History of The Learning Program
In June 2001, Down Syndrome Foundation (DSF) launched a monthly support group to connect local families and provide a forum for sharing information. Meetings focused on social, therapeutic and educational topics. By 2004, the group had grown to 25 regularly participating families. Topics on teaching reading, educational resources, inclusion and behavior support drew standing-room only crowds. The group’s demand for education set the stage for DSF’s most innovative and impactful work: development and implementation of The Learning Program™.
From May 2004 through July 2005, DSF, in collaboration with Down Syndrome Association of Orange County (DSAOC) and input from a professional advisory board, planned and hosted the program’s pilot year. Held at a local church, parent sessions focused on literacy, with content developed by Terry Brown, who was already working in Orange County to support learners with Down syndrome through her So Happy To Learn program. Student sessions incorporated aspects of this program and were staffed by volunteers. The success of the pilot confirmed the program model as an effective way to provide direct educational support to families.
The second program year brought many adjustments.
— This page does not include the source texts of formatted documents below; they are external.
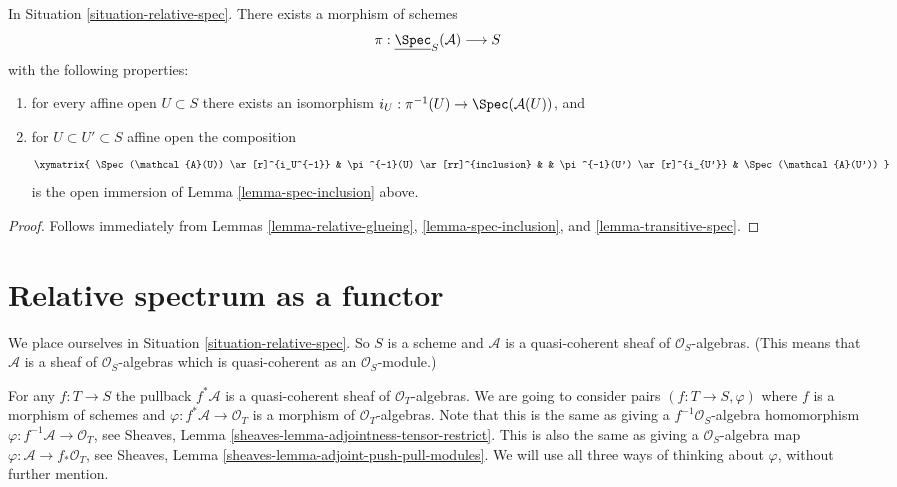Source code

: \begin{lemma}
\label{lemma-glue-relative-spec}
In Situation \ref{situation-relative-spec}.
There exists a morphism of schemes
$$
\pi : \underline{\Spec}_S(\mathcal{A}) \longrightarrow S
$$
with the following properties:
\begin{enumerate}
\item for every affine open $U \subset S$ there exists an isomorphism
$i_U : \pi^{-1}(U) \to \Spec(\mathcal{A}(U))$, and
\item for $U \subset U' \subset S$ affine open the composition
$$
\xymatrix{
\Spec(\mathcal{A}(U)) \ar[r]^{i_U^{-1}} &
\pi^{-1}(U) \ar[rr]^{inclusion} & &
\pi^{-1}(U') \ar[r]^{i_{U'}} &
\Spec(\mathcal{A}(U'))
}
$$
is the open immersion of Lemma \ref{lemma-spec-inclusion} above.
\end{enumerate}
\end{lemma}

\begin{proof}
Follows immediately from
Lemmas \ref{lemma-relative-glueing},
\ref{lemma-spec-inclusion}, and
\ref{lemma-transitive-spec}.
\end{proof}












\section{Relative spectrum as a functor}
\label{section-spec}

\noindent
We place ourselves in Situation \ref{situation-relative-spec}.
So $S$ is a scheme and $\mathcal{A}$ is a quasi-coherent sheaf of
$\mathcal{O}_S$-algebras. (This means that $\mathcal{A}$ is a
sheaf of $\mathcal{O}_S$-algebras which is quasi-coherent as an
$\mathcal{O}_S$-module.)

\medskip\noindent
For any $f : T \to S$ the pullback
$f^*\mathcal{A}$ is a quasi-coherent sheaf of $\mathcal{O}_T$-algebras.
We are going to consider pairs $(f : T \to S, \varphi)$ where
$f$ is a morphism of schemes and $\varphi : f^*\mathcal{A} \to \mathcal{O}_T$
is a morphism of $\mathcal{O}_T$-algebras. Note that this is the
same as giving a $f^{-1}\mathcal{O}_S$-algebra homomorphism
$\varphi : f^{-1}\mathcal{A} \to \mathcal{O}_T$, see
Sheaves, Lemma \ref{sheaves-lemma-adjointness-tensor-restrict}.
This is also the same as giving a $\mathcal{O}_S$-algebra map
$\varphi : \mathcal{A} \to f_*\mathcal{O}_T$, see
Sheaves, Lemma \ref{sheaves-lemma-adjoint-push-pull-modules}.
We will use all three ways of thinking about $\varphi$,
without further mention.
Recognizing the importance of sharing evidence-based practices, the program’s advisory board took a more active role in guiding development, with monthly meetings and curriculum review. Credentialed teachers and licensed therapists were hired to lead student sessions. Sessions moved from the church basement to DSAOC’s office with separate space for parent and student classes and storage of educational resources. A second, higher, level of instruction was developed to accommodate those families who had already participated in the pilot and wanted continued education. By September 2005, the program served 35 families.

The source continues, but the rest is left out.